Is it true that any totally ordered magma with more than one element is infinite too?
My attempt to prove the statement:
Let's say a magma $M(\cdot)$ is totally ordered if it has a total order $<$ compatible with the operation:
$a < b \implies ac < bc$ and $ca < cb$ for any elements $a$, $b$, $c$ from $M$.
Applying the compatibility for any two distinct elements $a < b$ of $M$: $aa < ab < bb$;
Therefore:
- For any two distinct elements $a$ and $b$ of $M$ the elements $aa$ and $bb$ are distinct;
- For any two distinct elements $aa < bb$ of $M$ there is an element $ab$ such that $aa < ab < bb$;
Assuming $M$ has $n > 1$ elements $\{ m_1 … m_n \}$;
- $M' = \{ m_1m_1, m_2m_2, …, m_nm_n \}$ is a subset of $M$;
- All the elements $\{ m_1m_1, m_2m_2, …, m_nm_n \}$ are distinct (from 1);
- $M = M'$ since $M'$ is a subset of $M$ with $n$ elements;
For any two consecutive elements $m_im_i < m_jm_j$ from $M$ there is an element $m_im_j$ between them (from 2);
Contradiction.
Is this correct?
Where can I read about a linear and a cyclic order on a magma?
Best Answer
Your argument is correct but maybe a bit too long.

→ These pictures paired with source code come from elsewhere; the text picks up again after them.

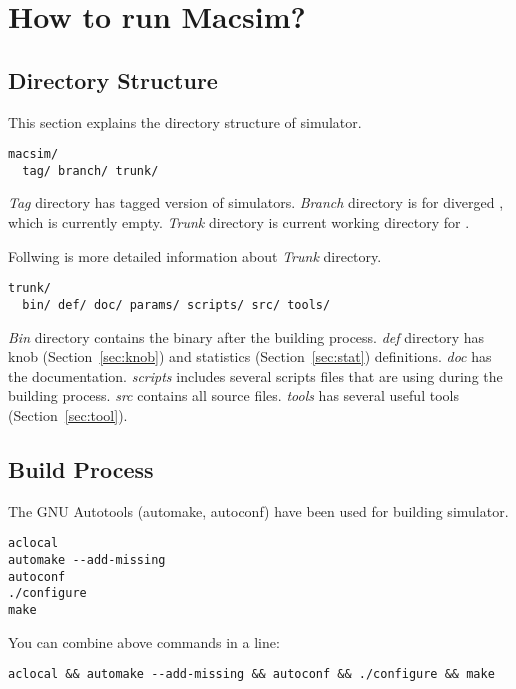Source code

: 
\clearpage
\section{How to run Macsim?}

\subsection{Directory Structure}

This section explains the directory structure of \SIM simulator.

\smallskip
\begin{lstlisting}
macsim/
  tag/ branch/ trunk/
\end{lstlisting}
\smallskip

\textit{Tag} directory has tagged version of \SIM
simulators. \textit{Branch} directory is for diverged \SIM, which is
currently empty. \textit{Trunk} directory is current working directory
for \SIM.

Follwing is more detailed information about \textit{Trunk} directory.

\smallskip
\begin{lstlisting}
trunk/
  bin/ def/ doc/ params/ scripts/ src/ tools/
\end{lstlisting}
\smallskip

\textit{Bin} directory contains the \SIM binary after the building
process. \textit{def} directory has knob (Section~\ref{sec:knob}) and
statistics (Section~\ref{sec:stat}) definitions. \textit{doc} has the
documentation. \textit{scripts} includes several scripts files that
are using during the building process. \textit{src} contains all
source files. \textit{tools} has several useful tools
(Section~\ref{sec:tool}).



\subsection{Build Process}

The GNU Autotools (automake, autoconf) have been used for building
\SIM simulator. 

\smallskip
\begin{lstlisting}
aclocal
automake --add-missing
autoconf
./configure
make
\end{lstlisting}
\smallskip

You can combine above commands in a line:

\smallskip
\begin{lstlisting}
aclocal && automake --add-missing && autoconf && ./configure && make
\end{lstlisting}
\smallskip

Suppose your totally ordered finite "magma" is $M=\{a_1,a_2,\dots,a_n\}$ where $a_1\lt a_2\lt\cdots\lt a_n$.
For any $c\in M$ we have $a_1c\lt a_2c\lt\dots\lt a_nc$, whence $a_ic=a_i$. That is, $M$ satisfies the identity $xy=x$.
A similar argument shows that $M$ satisfies $xy=y$ and therefore $x=y$, that is, the "magma" is trivial.